Por - 10 de septiembre de 2015

“Dame un héroe y escribiré una tragedia”, decía Fitzgerald sobre los hombres y las cumbres. La cuarta película de Mia Hansen-Løve, nuevo peregrinaje cerradas las heridas de las ausencias masculinas –Todo está perdonado, El padre de mis hijos y Un amour de jeunesse es la tragedia de un héroe. Concretamente, la de un hombre muy presente en su vida. Su hermano mayor.

Sven Hansen-Løve fue una de las figuras de la escena musical parisina de los años 90, del house, el garage, los night clubs, la coca y las fiestas. Edén arranca poco antes de la forja del héroe, con el álter ego del DJ, Paul (Félix De Givry), saliendo de una rave en medio de la nada, quedándose medio zumbado y viendo pajaritos animados de colores que no volverán a aparecer en el resto de la película. Acto seguido, vemos a Paul pinchando en fiestas caseras, haciéndose un nombre en el mundillo mientras se liga a la molona Greta Gerwig, conocemos a sus amigos, rayas, copas baratas, risas y nada de resaca. En una de esas pinchadas hay cameo de dos tipos peculiares, tirillas, caras de majos, van siempre juntos y en cuanto se acercan a los platos se ve que los respetan. Son Guy-Manuel de Homem-Christo y Thomas Bangalter, todavía no se hacen llamar Daft Punk.

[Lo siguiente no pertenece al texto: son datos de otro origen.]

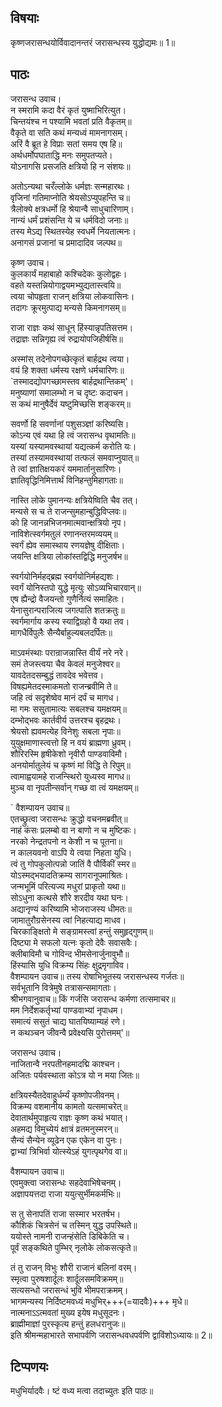 ## विषयाः

कृष्णजरासन्धयोर्विवादानन्तरं जरासन्धस्य युद्धोद्यमः॥ 1॥

## पाठः

जरासन्ध उवाच।  
न स्मरामि कदा वैरं कृतं युष्माभिरित्युत।  
चिन्तयंश्च न पश्यामि भवतां प्रति वैकृतम्॥  
वैकृते वा सति कथं मन्यध्वं मामनागसम्।  
अरिं वै ब्रूत हे विप्राः सतां समय एष हि॥  
अर्थधर्मोपघाताद्धि मनः समुपतप्यते।  
योऽनागसि प्रसजति क्षत्रियो हि न संशयः॥  

अतोऽन्यथा चरँल्लोके धर्मज्ञः सन्महारथः।  
वृजिनां गतिमाप्नोति श्रेयसोऽप्युपहन्ति च॥  
त्रैलोक्ये क्षत्रधर्मो हि श्रेयान्वै साधुचारिणाम्।  
नान्यं धर्मं प्रशंसन्ति ये च धर्मविदो जनाः॥  
तस्य मेऽद्य स्थितस्येह स्वधर्मे नियतात्मनः।  
अनागसं प्रजानां च प्रमादादिव जल्पथ॥  

कृष्ण उवाच।  
कुलकार्यं महाबाहो कश्चिदेकः कुलोद्वहः।  
वहते यस्तन्नियोगाद्वयमभ्युद्यतास्त्वयि॥  
त्वया चोपहृता राजन् क्षत्रिया लोकवासिनः।  
तदागः क्रूरमुत्पाद्य मन्यसे किमनागसम्॥  

राजा राज्ञः कथं साधून् हिंस्यान्नृपतिसत्तम।  
तद्राज्ञः सन्निगृह्य त्वं रुद्रायोपजिहीर्षसि॥  

अस्मांस् तदेनोपगच्छेत्कृतं बार्हद्रथ त्वया।  
वयं हि शक्ता धर्मस्य रक्षणे धर्मचारिणः॥  
`तस्मादद्योपगच्छामस्तव बार्हद्रथान्तिकम्'।  
मनुष्याणां समालम्भो न च दृष्टः कदाचन।  
स कथं मानुषैर्देवं यष्टुमिच्छसि शङ्करम्॥  

सवर्णो हि सवर्णानां पशुसञ्ज्ञां करिष्यसि।  
कोऽन्य एवं यथा हि त्वं जरासन्ध वृथामतिः॥  
यस्यां यस्यामवस्थायां यद्यत्कर्म करोति यः।  
तस्यां तस्यामवस्थायां तत्फलं समवाप्नुयात्॥  
ते त्वां ज्ञातिक्षयकरं यममार्तानुसारिणः।  
ज्ञातिवृद्धिनिमित्तार्थं विनिहन्तुमिहागताः॥  

नास्ति लोके पुमानन्यः क्षत्रियेष्विति चैव तत्।  
मन्यसे स च ते राजन्सुमहान्बुद्धिविप्लवः॥  
को हि जानन्नभिजनमात्मवान्क्षत्रियो नृप।  
नाविशेत्स्वर्गमतुलं रणानन्तरमव्ययम्॥  
स्वर्गं ह्येव समास्थाय रणयज्ञेषु दीक्षिताः।  
जयन्ति क्षत्रिया लोकांस्तद्विद्धि मनुजर्षभ॥  

स्वर्गयोनिर्महद्ब्रह्म स्वर्गयोनिर्महद्यशः।  
स्वर्गं योनिस्तपो युद्धे मृत्युः सोऽव्यभिचारवान्॥  
एष ह्यैन्द्रो वैजयन्तो गुणैर्नित्यं समाहितः।  
येनासुरान्पराजित्य जगत्पाति शतक्रतुः॥  
स्वर्गमार्गाय कस्य स्याद्विग्रहो वै यथा तव।  
मागधैर्विपुलैः सैन्यैर्बाहुल्यबलदर्पितः॥  

माऽवमंस्थाः परान्राजन्नास्ति वीर्यं नरे नरे।  
समं तेजस्त्वया चैव केवलं मनुजेश्वर॥  
यावदेतदसम्बुद्धं तावदेव भवेत्तव।  
विषह्यमेतदस्माकमतो राजन्ब्रवीमि ते॥  
जहि त्वं सदृशेष्वेव मानं दर्पं च मागध।  
मा गमः ससुतामात्यः सबलश्च यमक्षयम्॥  
दम्भोद्भवः कार्तवीर्य उत्तरश्च बृहद्रथः।  
श्रेयसो ह्यवमत्येह विनेशुः सबला नृपाः॥  
युयुक्षमाणास्त्वत्तो हि न वयं ब्राह्मणा ध्रुवम्।  
शौरिरस्मि हृषीकेशो नृवीरौ पाण्डवाविमौ।  
अनयोर्मातुलेयं च कृष्णं मां विद्धि ते रिपुम्॥  
त्वामाह्वयामहे राजन्स्थिरो युध्यस्व मागध॥  
मुञ्च वा नृपतीन्सर्वान् गच्छ वा त्वं यमक्षयम्॥  

` वैशम्पायन उवाच॥  
एतच्छ्रुत्वा जरासन्धः क्रुद्धो वचनमब्रवीत्॥  
नाहं कंसः प्रलम्बो वा न बाणो न च मुष्टिकः।  
नरको नेन्द्रतपनो न केशी न च पूतना॥  
न कालयवनो वाऽपि ये त्वया निहता युधि।  
त्वं तु गोपकुलोत्पन्नो जातिं वै पौर्विकीं स्मर॥  
योऽस्मद्भयादतिक्रम्य सागरानूपमाश्रितः।  
जन्मभूमिं परित्यज्य मधुरां प्राकृतो यथा॥  
सोऽधुना कत्थसे शौरे शरदीव यथा घनः।  
अद्यानृण्यं करिष्यामि भोजराजस्य धीमतः॥  
जामातुरौग्रसेनस्य त्वां निहत्याद्य माधव।  
चिरकाङ्क्षितो मे सङ्ग्रामस्त्वां हन्तुं समुहृद्गुणम्॥  
दिष्ट्या मे सफलो यत्नः कृतो देवैः सवासवैः।  
क्लीबाविमौ च गोविन्द भीमसेनार्जुनावुभौ॥  
हिंस्यासि युधि विक्रम्य सिंहः क्षुद्रमृगाविव।  
वैशम्पायन उवाच॥ तस्य रोषाभिभूतस्य जरासन्धस्य गर्जतः॥  
सर्वभूतानि वित्रेमुषे तत्रासन्समागताः।  
श्रीभगवानुवाच॥ किं गर्जसि जरासन्ध कर्मणा तत्समाचर॥  
मम निर्देशकर्तृभ्यां पाण्डवाभ्यां नृपाधम।  
समात्यं ससुतं चाद्य घातयिष्याम्यहं रणे।  
न कथञ्चन जीवन्वै प्रवेक्ष्यसि पुरोत्तमम्'॥  

जरासन्ध उवाच।  
नाजितान्वै नरपतीनहमादद्मि काश्चन।  
अजितः पर्यवस्थाता कोऽत्र यो न मया जितः॥  

क्षत्रियस्यैतदेवाहुर्धर्म्यं कृष्णोपजीवनम्।  
विक्रम्य वशमानीय कामतो यत्समाचरेत्॥  
देवातार्थमुपाहृत्य राज्ञः कृष्ण कथं भयात्।  
अहमद्य विमुच्येयं क्षात्रं व्रतमनुस्मरन्॥  
सैन्यं सैन्येन व्यूढेन एक एकेन वा पुनः।  
द्वाभ्यां त्रिभिर्वा योत्स्येऽहं युगत्पृथगेव वा॥  

वैशम्पायन उवाच॥  
एवमुक्त्वा जरासन्धः सहदेवाभिषेचनम्।  
अज्ञापयत्तदा राजा ययुत्सुर्भीमकर्मभिः॥  

स तु सेनापतिं राजा सस्मार भरतर्षभ।  
कौशिकं चित्रसेनं च तस्मिन् युद्ध उपस्थिते॥  
ययोस्ते नामनी राजन्हंसेति डिबिकेति च।  
पूर्वं सङ्कथिते पुम्भिर् नृलोके लोकसत्कृते॥  

तं तु राजन् विभुः शौरी राजानं बलिनां वरम्।  
स्मृत्वा पुरुषशार्दूलः शार्दूलसमविक्रमम्॥  
सत्यसन्धो जरासन्धं भुवि भीमपराक्रमम्।  
भागमन्यस्य निर्दिष्टमवध्यं मधुभिर्+++(=यादवैः)+++ मृधे॥  
नात्मनाऽऽत्मवतां मुख्य इयेष मधुसूदनः।  
ब्राह्मीमाज्ञां पुरस्कृत्य हन्तुं हलधरानुजः॥  
इति श्रीमन्महाभारते सभापर्वणि जरासन्धवधपर्वणि द्वाविंशोऽध्यायः॥ 2॥

## टिप्पणयः

 मधुभिर्यादवैः। ष्टं वध्य मत्वा तदाच्युतः इति पाठः॥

Va pasando el tiempo como ocurre en las películas de Mia Hansen-Løve, escurriéndose, sin que te des cuenta. Más fiestas, cada vez más grandes. Más amigos, cada vez más risas. Más drogas, cada vez hasta más tarde. Cumplido el sueño de aparecer en Edén, el panfleto en el que están los DJs que lo “petan”, las fiestas en casa se convierten en discotecas, clubs de moda, coca en el cuarto trasero, groupies haciendo cola. La cumbre es en el PS1, el garito ultra hipster que el MOMA tiene en Queens. Hordas de gente bailando, botellas de agua en las manos. Ahí tienes un héroe… moderno.

La tragedia es su declive, pasan otros 10 años. El house deja de estar de moda, ahora lo que se lleva es David Guetta. Los nightclubs se vacían, los amigos desaparecen, las resacas cada vez son peores. Lo único que le queda a Paul es el mono. Mia Hansen-Løve, más de la era Spotify, compone un retrato generacional casi por azar –¿te imaginas el valenciano de la ruta del bakalao?–, sin interesarle demasiado la nostalgia, distante aunque sea desde dentro, un poco a la manera de Después de mayo, de su marido Olivier Assayas. Porque lo que le interesa no es eso, ni siquiera construir una tragedia como a Fitzgerald, ni distinguir entre héroes y tumbas sino, una vez más, contar la vida. Atraparla con la cámara a través del tiempo.

Retrato naturalista de la generación que escuchaba house. La cara B de Daft Punk.